La chose la plus inutile au monde, c'est de s'investir corps et âme dans une relation. Que ce soit de l'argent, son corps ou son cœur. Le monde que je vois s'adonne à cette chose inutile, et avec une ferveur désespérée. Je ne comprenais pas. Quel genre de relation pouvait les rendre si agités, tremblants comme des chiens abandonnés ? Un rire amer m'échappa. C'était une moquerie manifeste à leur égard. Les gens avaient l'air pitoyables. La façon dont ils s'accrochaient à une relation qui se briserait au moindre faux pas était comparable à la marche sur un fil.Je me suis regardée dans le reflet de la vitre, allongée sur un matelas usé dans un conteneur gris, à peine quelques mètres carrés. Le regard vide, vide de tout, les joues striées de larmes que je ne pouvais essuyer, les lèvres meurtries par les gifles. Ce n'est que lorsque l'anneau d'argent qui pendait à mon cou a brillé au-dessus de mon T-shirt blanc à manches courtes, trop grand pour moi, que j'ai compris. Alors…





«…mauvais garçon.»





C'est moi qui ai dû marcher sur un fil pour rien, et c'est moi qui en ai souffert. Je ne trouvais plus les deux alliances, et tout ce que je pouvais faire, c'était serrer fort l'autre entre mes mains.










Au revoir, mon monde
Bonjour mon monde










Je voulais l'appeler, mais je ne pouvais pas, et je désirais ardemment le revoir, mais je ne pouvais plus le voir. Sa disparition m'a rendu plus triste encore que lorsque mes parents m'ont abandonné enfant et placé dans un foyer. À vrai dire, enfant, je ne comprenais rien, alors j'ai tenu la main de mes parents et j'ai souri en entrant dans le foyer. J'ignorais que ce serait la dernière fois que je les verrais. Ils ne m'ont parlé que pendant sept jours, une semaine. Ils m'ont dit de prendre soin d'eux, qu'ils viendraient me chercher dans une semaine. Et c'est tout. Et même maintenant, alors que je mendie, c'est pareil. Ils ont depuis longtemps disparu de ma mémoire. Je n'ai plus besoin de mes parents, ni de rien d'autre. Si seulement je pouvais retrouver une autre paire d'anneaux autour de mon cou, si seulement je pouvais prononcer son nom une dernière fois, si seulement je pouvais caresser sa joue une seule fois. Je ne voudrais rien de plus.

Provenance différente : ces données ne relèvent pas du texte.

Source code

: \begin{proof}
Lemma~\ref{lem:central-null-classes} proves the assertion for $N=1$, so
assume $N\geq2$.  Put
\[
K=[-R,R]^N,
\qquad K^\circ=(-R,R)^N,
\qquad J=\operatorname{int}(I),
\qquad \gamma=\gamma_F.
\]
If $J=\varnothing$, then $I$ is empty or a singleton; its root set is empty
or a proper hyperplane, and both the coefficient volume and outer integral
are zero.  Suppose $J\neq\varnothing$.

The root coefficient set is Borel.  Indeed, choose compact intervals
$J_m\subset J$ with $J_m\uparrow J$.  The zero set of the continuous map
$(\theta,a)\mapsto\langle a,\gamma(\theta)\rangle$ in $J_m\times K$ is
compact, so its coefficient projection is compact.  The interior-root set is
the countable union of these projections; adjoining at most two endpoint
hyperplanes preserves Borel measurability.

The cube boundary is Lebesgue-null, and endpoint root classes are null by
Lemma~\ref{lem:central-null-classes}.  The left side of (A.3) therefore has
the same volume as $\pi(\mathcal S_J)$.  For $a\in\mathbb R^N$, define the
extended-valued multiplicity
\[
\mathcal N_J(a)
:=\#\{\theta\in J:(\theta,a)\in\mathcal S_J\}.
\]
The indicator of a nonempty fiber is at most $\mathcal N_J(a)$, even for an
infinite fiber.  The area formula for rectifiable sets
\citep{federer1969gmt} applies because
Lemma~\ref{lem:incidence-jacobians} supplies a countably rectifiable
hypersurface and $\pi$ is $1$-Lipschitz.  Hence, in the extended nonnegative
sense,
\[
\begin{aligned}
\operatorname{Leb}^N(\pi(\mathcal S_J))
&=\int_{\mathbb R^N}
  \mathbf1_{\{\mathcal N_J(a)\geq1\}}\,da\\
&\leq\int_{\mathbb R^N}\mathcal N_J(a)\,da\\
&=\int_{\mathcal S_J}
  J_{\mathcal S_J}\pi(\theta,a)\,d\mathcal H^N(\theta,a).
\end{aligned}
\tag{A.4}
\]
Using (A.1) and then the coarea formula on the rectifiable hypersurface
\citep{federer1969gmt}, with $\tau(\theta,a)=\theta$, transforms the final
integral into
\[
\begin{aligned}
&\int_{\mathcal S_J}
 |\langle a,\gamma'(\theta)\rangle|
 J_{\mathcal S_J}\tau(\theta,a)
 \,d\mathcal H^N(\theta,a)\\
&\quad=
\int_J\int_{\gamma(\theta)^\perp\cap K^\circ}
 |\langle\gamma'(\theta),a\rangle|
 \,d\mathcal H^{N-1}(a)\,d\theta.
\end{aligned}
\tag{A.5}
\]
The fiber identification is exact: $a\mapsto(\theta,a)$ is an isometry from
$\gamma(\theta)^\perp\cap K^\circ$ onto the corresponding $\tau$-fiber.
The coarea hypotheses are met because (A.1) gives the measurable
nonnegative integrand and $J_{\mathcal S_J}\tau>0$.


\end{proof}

Il s'est effondré sur le matelas. Plus précisément, il s'est effondré, complètement vidé de toute force. Malgré tout, il n'a jamais lâché la bague sur laquelle son nom était gravé.En regardant la bague, j'ai passé mon pouce plusieurs fois sur la gravure, et une légère odeur métallique, âcre, s'en est dégagée. Mes lèvres, marquées de cicatrices, ont tressailli tandis que j'essayais de prononcer le nom gravé.





« Jun-ah »,





Après avoir hésité un moment, la dernière lettre du nom qu'il a lâchée résonne dans tout le conteneur.





« Choi Yeonjun, tu avais dit que tu allais revenir… »





Finalement, je m'effondre à nouveau. C'est pourquoi je ne peux pas prononcer son nom à la légère. Les larmes coulent sur mon visage, une à une, deux à deux, et le matelas est couvert de taches, grandes et petites. Cela fait déjà deux ans que je t'attends, avec pour seul mot : tu reviendras. Mon corps, brisé par deux années d'attente, tremble légèrement.

À ce stade, la curiosité est de mise. Qui est Choi Yeonjun, et quelle était notre relation ? Pour faire simple, Choi Yeonjun est arrivé au foyer le même jour que moi. Ce jour-là, il y est entré lui aussi, tenant la main d'un adulte, peut-être un de ses parents. Si Choi Yeonjun a attiré mon attention parmi tant d'autres enfants, c'est parce qu'il avait un sourire semblable au mien. Ce sourire éclatant et innocent qui rendait impossible d'imaginer que ses parents l'avaient abandonné. C'était la première fois. Moi qui étais si timide, j'avais parlé à quelqu'un de mon âge, et Choi Yeonjun m'a simplement salué avec son sourire amical habituel. Avec le recul, je me dis que si j'ai pu survivre au foyer, c'est grâce à Choi Yeonjun. J'étais un enfant solitaire, et sans personne à mes côtés, je sombrais dans une angoisse et une dépression terribles. Le jour où j'ai compris que mes parents m'avaient abandonné, Choi Yeonjun était le seul à mes côtés, et il me serrait dans ses bras. Il m'a caressé le dos d'une main qui devait être plus petite que la mienne aujourd'hui, et m'a dit qu'à partir de maintenant, il serait mon univers. J'avais… environ dix ans à l'époque. J'étais si jeune que mon âge est flou, mais mes souvenirs de Choi Yeonjun sont si vifs. C'est pourquoi nous nous sommes promis ce jour-là de devenir l'univers l'un de l'autre.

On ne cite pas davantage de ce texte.